Atenção: matéria exclusiva publicada no Portal do Estadão em 8/5/2021.
A compra de máquinas pesadas virou uma obsessão do atual Congresso. No orçamento secreto de R$ 3 bilhões de recursos do Ministério de Desenvolvimento Regional que o governo terceirizou para deputados e senadores no final do ano passado, ao menos R$ 271,8 milhões foram para aquisição de tratores, retroescavadeiras e equipamentos agrícolas.
Os tratores foram os itens mais requisitados. As máquinas são destinadas a prefeituras para auxiliar nas obras em estradas nas áreas rurais e vias urbanas e nos projetos de cooperativas da agricultura familiar.
O esquema montado pela equipe do presidente Jair Bolsonaro para se aproximar do Congresso jogou nas mãos de um grupo de deputados e senadores os recursos do ministério comandado por Rogério Marinho (sem partido-RN).
Destinados geralmente a prefeituras de redutos dos parlamentares, as máquinas e equipamentos saíram na maioria das vezes acima do preço de referência estabelecido pelo próprio ministério, em cartilha válida para 2021.

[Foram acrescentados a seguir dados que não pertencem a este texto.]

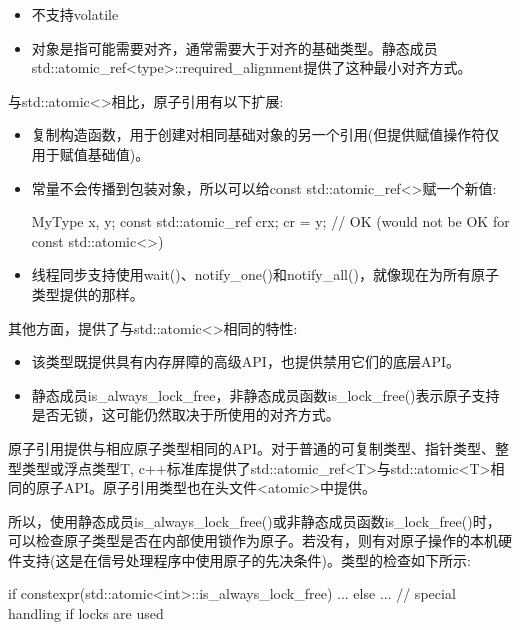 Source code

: \begin{itemize}
\item 
不支持volatile

\item
对象是指可能需要对齐，通常需要大于对齐的基础类型。静态成员std::atomic\_ref<type>::required\_alignment提供了这种最小对齐方式。
\end{itemize}

与std::atomic<>相比，原子引用有以下扩展:

\begin{itemize}
\item 
复制构造函数，用于创建对相同基础对象的另一个引用(但提供赋值操作符仅用于赋值基础值)。

\item 
常量不会传播到包装对象，所以可以给const std::atomic\_ref<>赋一个新值:

\begin{cpp}
MyType x, y;
const std::atomic_ref cr{x};
cr = y; // OK (would not be OK for const std::atomic<>)
\end{cpp}

\item 
线程同步支持使用wait()、notify\_one()和notify\_all()，就像现在为所有原子类型提供的那样。
\end{itemize}

其他方面，提供了与std::atomic<>相同的特性:

\begin{itemize}
\item 
该类型既提供具有内存屏障的高级API，也提供禁用它们的底层API。

\item 
静态成员is\_always\_lock\_free，非静态成员函数is\_lock\_free()表示原子支持是否无锁，这可能仍然取决于所使用的对齐方式。
\end{itemize}


原子引用提供与相应原子类型相同的API。对于普通的可复制类型、指针类型、整型类型或浮点类型T, c++标准库提供了std::atomic\_ref<T>与std::atomic<T>相同的原子API。原子引用类型也在头文件<atomic>中提供。

所以，使用静态成员is\_always\_lock\_free()或非静态成员函数is\_lock\_free()时，可以检查原子类型是否在内部使用锁作为原子。若没有，则有对原子操作的本机硬件支持(这是在信号处理程序中使用原子的先决条件)。类型的检查如下所示:

\begin{cpp}
if constexpr(std::atomic<int>::is_always_lock_free) {
	...
}
else {
	... // special handling if locks are used
}
\end{cpp}

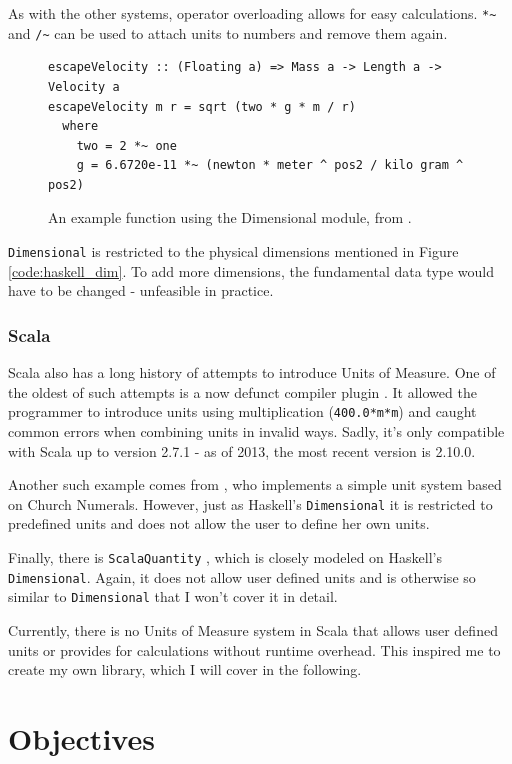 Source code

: \documentclass[12pt,oneside,a4paper]{scrbook}
\theoremstyle{definition}
\begin{document}
As with the other systems, operator overloading allows for easy calculations. \verb/*~/ and \verb|/~| can be used to attach units to numbers and remove them again.


\begin{figure}
\begin{verbatim}
escapeVelocity :: (Floating a) => Mass a -> Length a -> Velocity a
escapeVelocity m r = sqrt (two * g * m / r)
  where
    two = 2 *~ one
    g = 6.6720e-11 *~ (newton * meter ^ pos2 / kilo gram ^ pos2)
\end{verbatim}
\caption{An example function using the Dimensional module, from \citep{Buckwalter06}.}
\label{code:haskell_dimensional}
\end{figure}

\verb/Dimensional/ is restricted to the physical dimensions mentioned in Figure \ref{code:haskell_dim}. To add more dimensions, the fundamental data type would have to be changed - unfeasible in practice.


\subsection{Scala}

Scala also has a long history of attempts to introduce Units of Measure. One of the oldest of such attempts is a now defunct compiler plugin \citep{Nygard09}. It allowed the programmer to introduce units using multiplication (\verb/400.0*m*m/) and caught common errors when combining units in invalid ways. Sadly, it's only compatible with Scala up to version 2.7.1 - as of 2013, the most recent version is 2.10.0.

Another such example comes from \citep{McBeath08}, who implements a simple unit system based on Church Numerals. However, just as Haskell's \verb/Dimensional/ it is restricted to predefined units and does not allow the user to define her own units.

Finally, there is \verb/ScalaQuantity/ \citep{Hans12}, which is closely modeled on Haskell's \verb/Dimensional/. Again, it does not allow user defined units and is otherwise so similar to \verb/Dimensional/ that I won't cover it in detail.

Currently, there is no Units of Measure system in Scala that allows user defined units or provides for calculations without runtime overhead. This inspired me to create my own library, which I will cover in the following.

\chapter{Objectives}
\end{document}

São dezenas de motoniveladoras, retroescavadeiras, carretas agrícolas, pás carregadeiras e caminhões, entre outros itens. Os autores das indicações são 37 deputados e cinco senadores. Entre eles, estão o presidente da Câmara, Arthur Lira (Progressistas-AL), o senador Davi Alcolumbre (DEM-AP) e o ex-líder do governo na Câmara Vitor Hugo (PSL-GO).
Dos recursos do "planilhão", o Ministério do Desenvolvimento Regional liberou R$ 2,8 milhões para a compra de quatro motoniveladoras em convênios indicados por Vitor Hugo. Pela tabela do governo, o custo dessas quatro máquinas sairia por R$ 500 mil a menos.
Do total de gastos com compras de máquinas e equipamentos agrícolas que a reportagem conseguiu rastrear, 361 itens têm valores acima dos preços de referência do governo, considerando a tabela deste ano. Não foi possível, porém, obter informações sobre uma boa parte das aquisições que serão feitas pelos órgãos vinculados ao ministério. A falta de detalhamento ocorreu especialmente nas compras da Companhia de Desenvolvimento do São Francisco e do Parnaíba (Codevasf) e do Departamento Nacional de Obras contra as Secas (Dnocs).
Nos últimos dez anos, a ação orçamentária que inclui a compra de maquinários deu um salto em valores aplicados. O gasto passou de R$ 484 milhões em 2010 para R$ 4,5 bilhões em 2020, segundo ano de mandato de Bolsonaro. Pelo menos R$ 1 bilhão foi para a compra de equipamentos, incluindo tratores, no ano passado.
Dos R$ 132 milhões de compras de máquinas pesadas previstas no planilhão passíveis de análise, 81% do montante, isto é, R$ 107,1 milhões, foram para contratos identificados com preços acima da tabela do governo.
Parlamentares indicam preços e modelos
O deputado Charles Fernandes (PSD-BA), por exemplo, chegou a indicar até o CNPJ e o telefone para contato de uma associação beneficente à qual queria destinar uma retroescavadeira no interior da Bahia. O parlamentar escreveu que o item deve ser comprado por R$ 300 mil, o que supera em R$ 50 mil o preço de referência.
Por sua vez, o presidente da Câmara, Arthur Lira, pôde direcionar R$ 30 milhões só para o Dnocs. Com esse valor, o órgão está adquirindo 44 tratores agrícolas a preços superiores aos R$ 100 mil previstos na cartilha do ministério. No total, os itens custarão R$ 1,6 milhão a mais do que a referência.
Os documentos demonstram que Lira ainda direcionou recursos para o governo de Mato Grosso (a 2.300 quilômetros em linha reta do seu reduto eleitoral) comprar seis carretas agrícolas, por preço total de R$ 138.060. Pela tabela do governo, as máquinas custariam R$ 60 mil. No total, Lira manejou R$ 114 milhões do orçamento secreto de Bolsonaro. No caso dos recursos do orçamento secreto, além do sobrepreço, parte dos convênios foi assinada pelo governo federal mesmo com pendências legais.
Motoniveladoras
Máquina usada para nivelar terrenos, a motoniveladora foi um dos itens mais caros nas listas de compras indicadas por parlamentares. Com a "cota" do deputado Nelto (Podemos-GO) serão compradas quatro máquinas desse tipo por R$ 723 mil cada, quando o preço de referência é R$ 470 mil. O plano de compra nessas condições está aprovado pela Sudeco. O Estadão localizou a aprovação para a compra da mesma máquina, no mesmo dia, por R$ 584 mil cada.
Fora do acordo para os políticos operarem o orçamento secreto, o Estadão encontrou vários registros de compras de tratores e máquinas agrícolas que seguem o preço de referência. Um convênio do Ministério do Desenvolvimento com o município de Nanuque (MG), por exemplo, registra a compra de uma motoniveladora no valor de R$ 462 mil, pouco menos que a referência, de R$ 470 mil.